▸ Dataset:
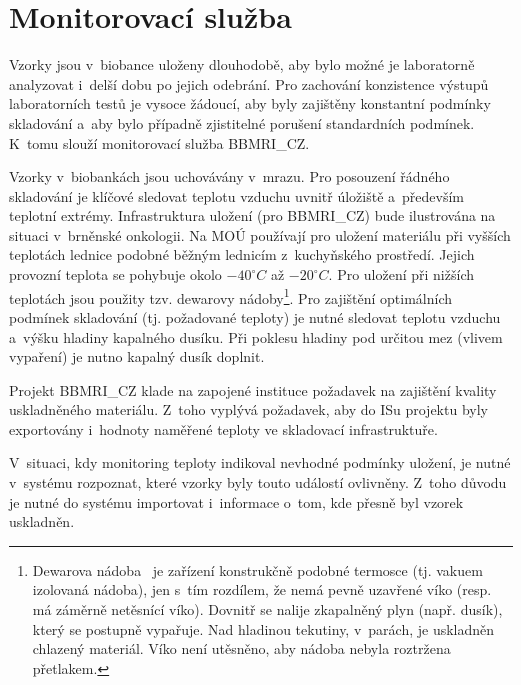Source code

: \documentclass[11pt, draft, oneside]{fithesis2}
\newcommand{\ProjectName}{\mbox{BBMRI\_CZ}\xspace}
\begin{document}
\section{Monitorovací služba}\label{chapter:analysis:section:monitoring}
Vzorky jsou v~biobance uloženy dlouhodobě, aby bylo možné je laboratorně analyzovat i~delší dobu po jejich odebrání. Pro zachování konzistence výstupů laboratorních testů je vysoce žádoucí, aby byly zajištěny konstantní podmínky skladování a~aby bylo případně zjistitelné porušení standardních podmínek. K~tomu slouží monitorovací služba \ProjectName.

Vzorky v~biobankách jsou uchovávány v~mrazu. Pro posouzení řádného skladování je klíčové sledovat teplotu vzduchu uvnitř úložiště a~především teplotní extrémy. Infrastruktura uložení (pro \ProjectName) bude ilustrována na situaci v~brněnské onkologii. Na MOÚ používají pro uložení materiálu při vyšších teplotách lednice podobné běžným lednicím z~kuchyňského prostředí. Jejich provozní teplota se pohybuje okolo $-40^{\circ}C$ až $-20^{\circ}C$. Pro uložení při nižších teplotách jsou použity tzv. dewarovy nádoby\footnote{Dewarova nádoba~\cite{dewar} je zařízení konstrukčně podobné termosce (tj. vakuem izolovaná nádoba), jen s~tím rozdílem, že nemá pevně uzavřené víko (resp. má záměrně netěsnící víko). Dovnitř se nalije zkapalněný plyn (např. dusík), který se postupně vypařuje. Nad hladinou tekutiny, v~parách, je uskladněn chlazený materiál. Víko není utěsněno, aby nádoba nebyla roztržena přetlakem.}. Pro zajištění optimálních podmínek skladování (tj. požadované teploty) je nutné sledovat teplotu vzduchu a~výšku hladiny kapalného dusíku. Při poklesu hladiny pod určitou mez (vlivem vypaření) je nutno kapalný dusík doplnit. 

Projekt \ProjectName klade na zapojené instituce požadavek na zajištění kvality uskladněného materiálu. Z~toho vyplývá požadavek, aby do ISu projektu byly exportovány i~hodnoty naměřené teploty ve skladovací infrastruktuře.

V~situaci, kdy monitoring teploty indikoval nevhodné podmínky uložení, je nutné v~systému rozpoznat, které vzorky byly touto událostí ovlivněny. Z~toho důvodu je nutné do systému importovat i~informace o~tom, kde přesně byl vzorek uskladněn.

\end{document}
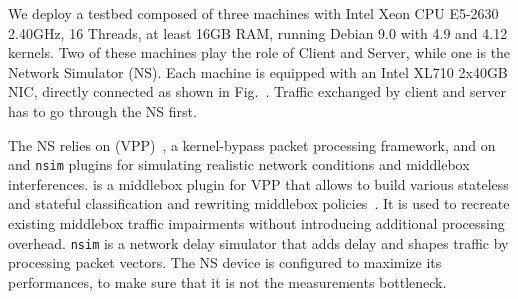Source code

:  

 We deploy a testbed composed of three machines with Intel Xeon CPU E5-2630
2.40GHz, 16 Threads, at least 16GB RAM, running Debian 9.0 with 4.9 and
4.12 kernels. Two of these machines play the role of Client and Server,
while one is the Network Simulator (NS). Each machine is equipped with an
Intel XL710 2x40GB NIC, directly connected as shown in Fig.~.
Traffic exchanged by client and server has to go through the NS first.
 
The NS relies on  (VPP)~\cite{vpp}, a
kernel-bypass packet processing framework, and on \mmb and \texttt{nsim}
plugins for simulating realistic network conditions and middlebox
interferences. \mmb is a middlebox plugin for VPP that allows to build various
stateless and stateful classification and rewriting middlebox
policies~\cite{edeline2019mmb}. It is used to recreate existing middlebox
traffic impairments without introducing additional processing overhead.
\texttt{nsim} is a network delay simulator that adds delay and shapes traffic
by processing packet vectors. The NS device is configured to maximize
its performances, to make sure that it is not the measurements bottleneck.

▸ Problem to solve: The line with "Vzorky jsou v~biobance" marks the end: restate word for word every line from the top of the data through that one, omitting pictures.

▸ Expected answer:
Source code

: \documentclass[11pt, draft, oneside]{fithesis2}
\newcommand{\ProjectName}{\mbox{BBMRI\_CZ}\xspace}
\begin{document}
\section{Monitorovací služba}\label{chapter:analysis:section:monitoring}
Vzorky jsou v~biobance uloženy dlouhodobě, aby bylo možné je laboratorně analyzovat i~delší dobu po jejich odebrání. Pro zachování konzistence výstupů laboratorních testů je vysoce žádoucí, aby byly zajištěny konstantní podmínky skladování a~aby bylo případně zjistitelné porušení standardních podmínek. K~tomu slouží monitorovací služba \ProjectName.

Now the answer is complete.